Sí, la realidad es un espejo, porque días después leo el relato Sueño realizado de Juan Carlos Onetti, el autor que hizo real su propio personaje: el de un escritor uruguayo que vivía encamado en su casa de la Avenida de América de Madrid. En su relato cuenta cómo una mujer contrata a una compañía de teatro que represente, para ella sola, un sueño que ha tenido. La mujer quiere que su sueño sea real, que en el mundo real de su vigilia todo vuelva a suceder ante sus ojos para hacerse cierto; pero la realidad siempre actúa por su cuenta, y nos suele colocar ante un final que no habíamos previsto. Recuerdo ahora que también la artista Sophie Calle lleva años hurgando en los límites de esa incertidumbre. Para su obra Gotham Handbook involucró al escritor Paul Auster, que se había basado en ella para el personaje de María Turner en su libro Leviatán. Sophie le pidió que describiese con detalle la vida cotidiana del personaje, un personaje que en realidad era ella, para interpretarlo por las calles de Nueva York: la realidad como experimento. 

Y parece ser que la realidad no existe si no se mira.
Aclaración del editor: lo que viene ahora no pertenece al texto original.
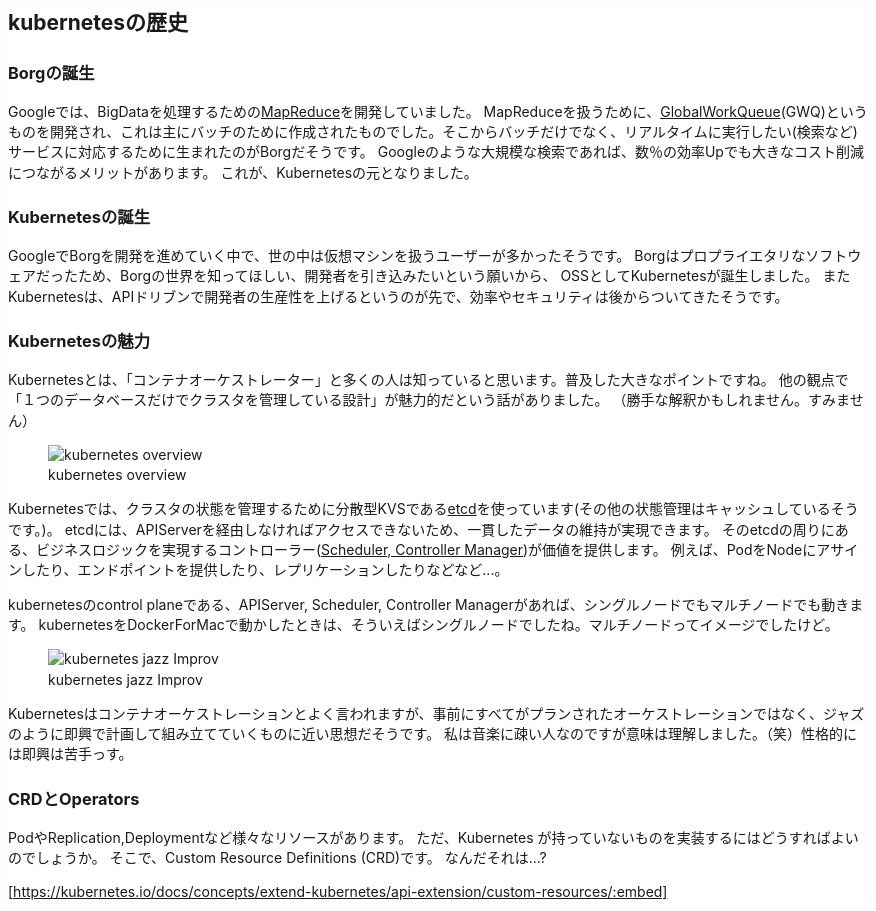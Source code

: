 ## kubernetesの歴史
### Borgの誕生
Googleでは、BigDataを処理するための[MapReduce](https://ja.wikipedia.org/wiki/MapReduce)を開発していました。
MapReduceを扱うために、[GlobalWorkQueue](https://www.slideshare.net/hasanveldstra/the-anatomy-of-the-google-architecture-fina-lv11/34-GWQ_Google_Workqueue_ulliBatch_SubmissionScheduler)(GWQ)というものを開発され、これは主にバッチのために作成されたものでした。そこからバッチだけでなく、リアルタイムに実行したい(検索など)サービスに対応するために生まれたのがBorgだそうです。
Googleのような大規模な検索であれば、数％の効率Upでも大きなコスト削減につながるメリットがあります。
これが、Kubernetesの元となりました。

### Kubernetesの誕生
GoogleでBorgを開発を進めていく中で、世の中は仮想マシンを扱うユーザーが多かったそうです。
Borgはプロプライエタリなソフトウェアだったため、Borgの世界を知ってほしい、開発者を引き込みたいという願いから、
OSSとしてKubernetesが誕生しました。
またKubernetesは、APIドリブンで開発者の生産性を上げるというのが先で、効率やセキュリティは後からついてきたそうです。

### Kubernetesの魅力
Kubernetesとは、「コンテナオーケストレーター」と多くの人は知っていると思います。普及した大きなポイントですね。
他の観点で「１つのデータベースだけでクラスタを管理している設計」が魅力的だという話がありました。
（勝手な解釈かもしれません。すみません）

<figure title="kubernetes overview">
<img alt="kubernetes overview" src="https://res.cloudinary.com/silverbirder/image/upload/v1614428761/silver-birder.github.io/blog/google_kubernetes_overview.png">
<figcaption>kubernetes overview</figcaption>
</figure>

Kubernetesでは、クラスタの状態を管理するために分散型KVSである[etcd](https://github.com/etcd-io/etcd)を使っています(その他の状態管理はキャッシュしているそうです。)。
etcdには、APIServerを経由しなければアクセスできないため、一貫したデータの維持が実現できます。
そのetcdの周りにある、ビジネスロジックを実現するコントローラー([Scheduler, Controller Manager](https://kubernetes.io/docs/concepts/overview/components/))が価値を提供します。
例えば、PodをNodeにアサインしたり、エンドポイントを提供したり、レプリケーションしたりなどなど...。

kubernetesのcontrol planeである、APIServer, Scheduler, Controller Managerがあれば、シングルノードでもマルチノードでも動きます。
kubernetesをDockerForMacで動かしたときは、そういえばシングルノードでしたね。マルチノードってイメージでしたけど。

<figure title="kubernetes jazz Improv">
<img alt="kubernetes jazz Improv" src="https://res.cloudinary.com/silverbirder/image/upload/v1614428854/silver-birder.github.io/blog/google_kubernetes_jazz_Improv.png">
<figcaption>kubernetes jazz Improv</figcaption>
</figure>

Kubernetesはコンテナオーケストレーションとよく言われますが、事前にすべてがプランされたオーケストレーションではなく、ジャズのように即興で計画して組み立てていくものに近い思想だそうです。
私は音楽に疎い人なのですが意味は理解しました。（笑）性格的には即興は苦手っす。

### CRDとOperators
PodやReplication,Deploymentなど様々なリソースがあります。
ただ、Kubernetes が持っていないものを実装するにはどうすればよいのでしょうか。
そこで、Custom Resource Definitions (CRD)です。
なんだそれは...?

[https://kubernetes.io/docs/concepts/extend-kubernetes/api-extension/custom-resources/:embed]
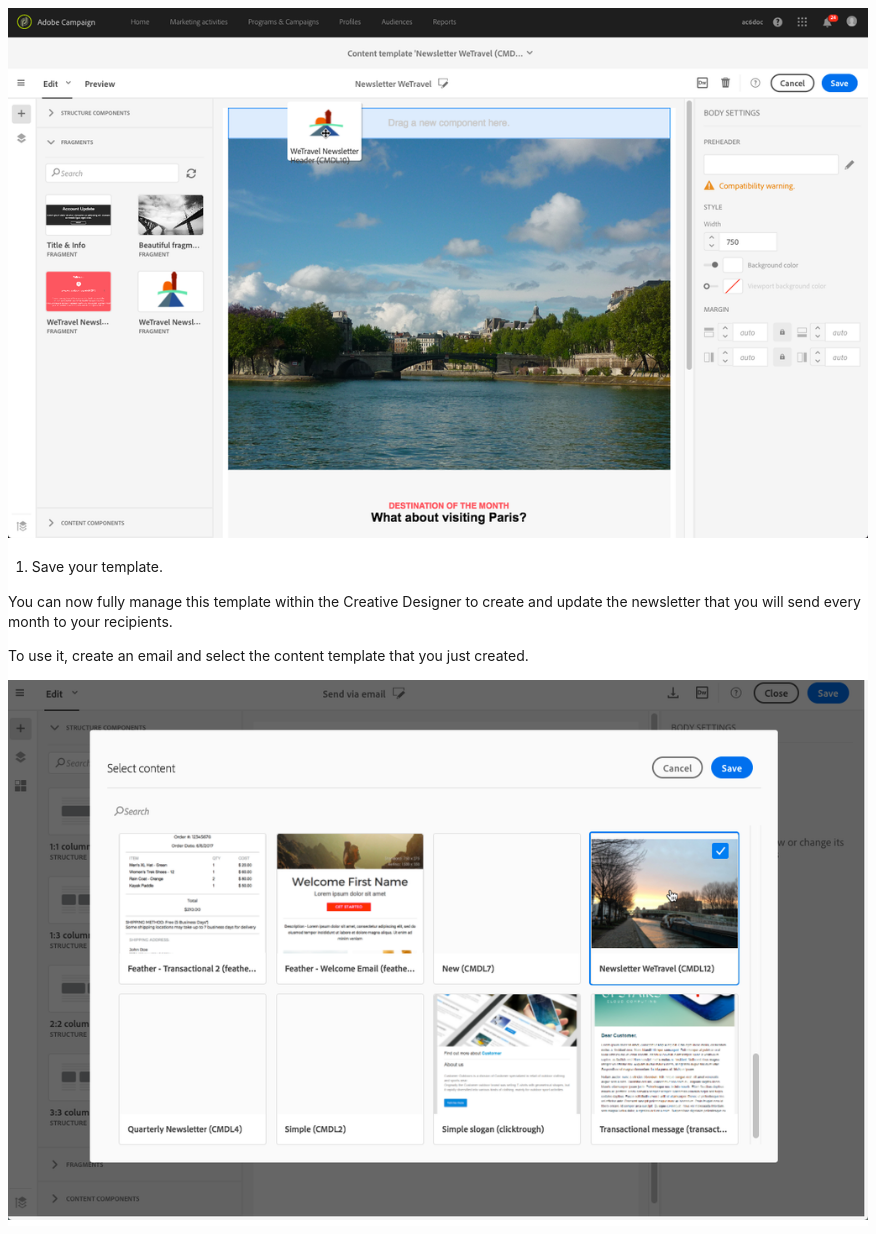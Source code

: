   ![](assets/des_loading_compatible_fragment_10.png)

1. Save your template.

You can now fully manage this template within the Creative Designer to create and update the newsletter that you will send every month to your recipients.

To use it, create an email and select the content template that you just created.

![](assets/des_loading_compatible_fragment_7.png)
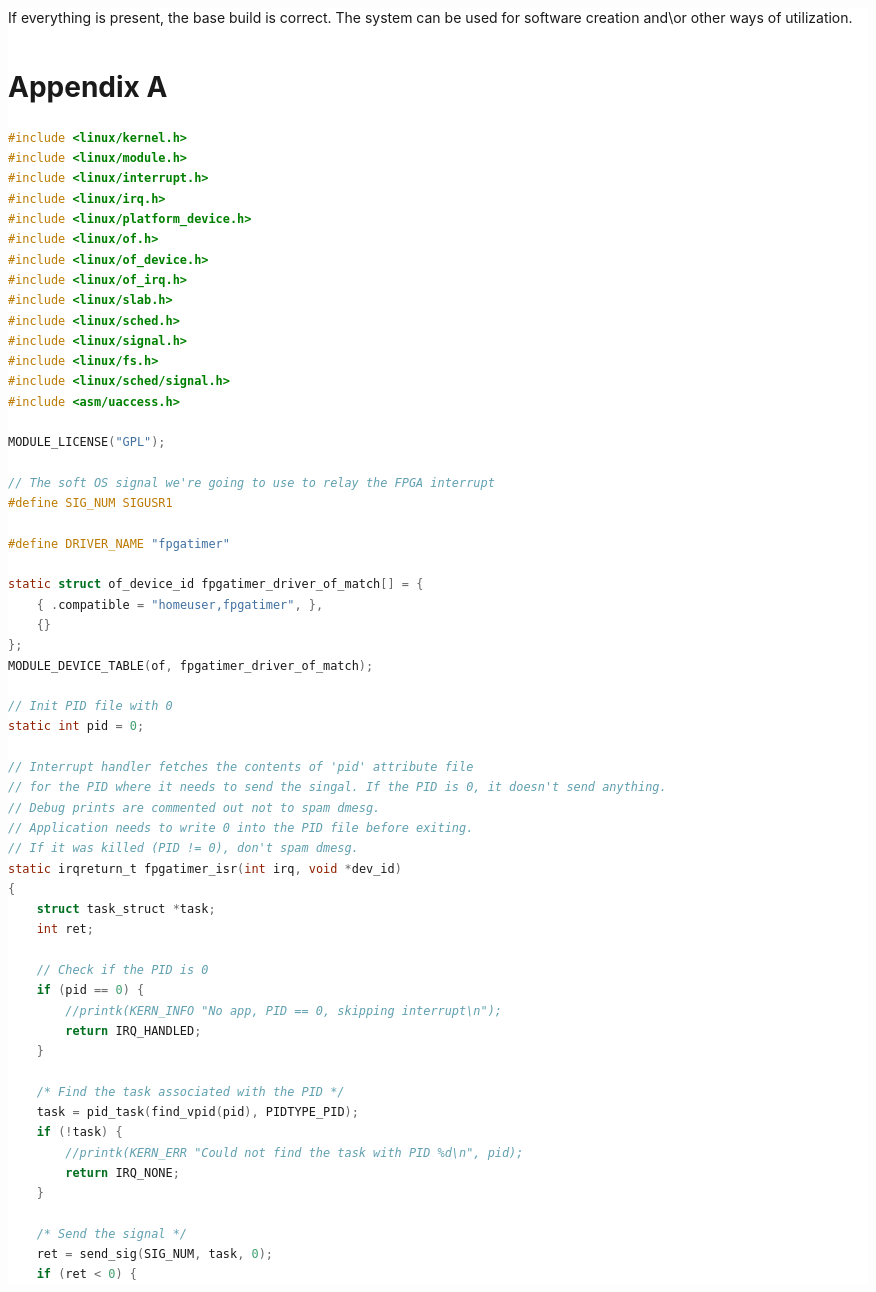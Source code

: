 If everything is present, the base build is correct. The system can be used for software creation and\or other ways of utilization.

# Appendix A

```C {caption="Kernel module for hardware FPGA interrupts relay"}
#include <linux/kernel.h>
#include <linux/module.h>
#include <linux/interrupt.h>
#include <linux/irq.h>
#include <linux/platform_device.h>
#include <linux/of.h>
#include <linux/of_device.h>
#include <linux/of_irq.h>
#include <linux/slab.h>
#include <linux/sched.h>
#include <linux/signal.h>
#include <linux/fs.h>
#include <linux/sched/signal.h>
#include <asm/uaccess.h>

MODULE_LICENSE("GPL");

// The soft OS signal we're going to use to relay the FPGA interrupt
#define SIG_NUM SIGUSR1

#define DRIVER_NAME "fpgatimer"

static struct of_device_id fpgatimer_driver_of_match[] = {
    { .compatible = "homeuser,fpgatimer", },
    {}
};
MODULE_DEVICE_TABLE(of, fpgatimer_driver_of_match);

// Init PID file with 0 
static int pid = 0;

// Interrupt handler fetches the contents of 'pid' attribute file
// for the PID where it needs to send the singal. If the PID is 0, it doesn't send anything.
// Debug prints are commented out not to spam dmesg. 
// Application needs to write 0 into the PID file before exiting. 
// If it was killed (PID != 0), don't spam dmesg. 
static irqreturn_t fpgatimer_isr(int irq, void *dev_id)
{
    struct task_struct *task;
    int ret;
    
    // Check if the PID is 0
    if (pid == 0) {
        //printk(KERN_INFO "No app, PID == 0, skipping interrupt\n");
        return IRQ_HANDLED;
    }
   
    /* Find the task associated with the PID */
    task = pid_task(find_vpid(pid), PIDTYPE_PID);
    if (!task) {
        //printk(KERN_ERR "Could not find the task with PID %d\n", pid);
        return IRQ_NONE;
    }

    /* Send the signal */
    ret = send_sig(SIG_NUM, task, 0);
    if (ret < 0) {
```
El pasado mes de mayo, la Universidad Nacional Australiana realizó un complicado estudio con el que demostró que la realidad no existe si no se mira. O si no se mide. Según otras teorías, no vemos la realidad sino la representación que hacemos de ella conforme a nuestra experiencia, y confundimos la realidad con su representación. La realidad como boceto de algo. Yo diría que mientras la realidad nos golpea desde los noticiarios, nosotros queremos sentir lo real en el teatro, en el cine y la televisión, en las novelas. Hace ya tiempo la literatura viene moviéndose en esos márgenes. En Hambre de realidad, uno de los libros más comentados del año que se marcha, David Shields despliega todo un manifiesto en torno a la muerte de la ficción —sí, otra vez la muerte de la novela— argumentando que nuestra cultura está obsesionada con la realidad sencillamente porque no la experimenta. Vaya.

Vivimos abducidos por ese brillo que parpadea al otro lado de nuestras pantallas, pero nos sigue obsesionando la representación de lo real. Sí, quizá la realidad podría estar en un teatro, y en la calle solo quedaría el relato de la vida interpretado por mucha gente, en los vagones, en los museos, en las calles, en las casas de cada uno.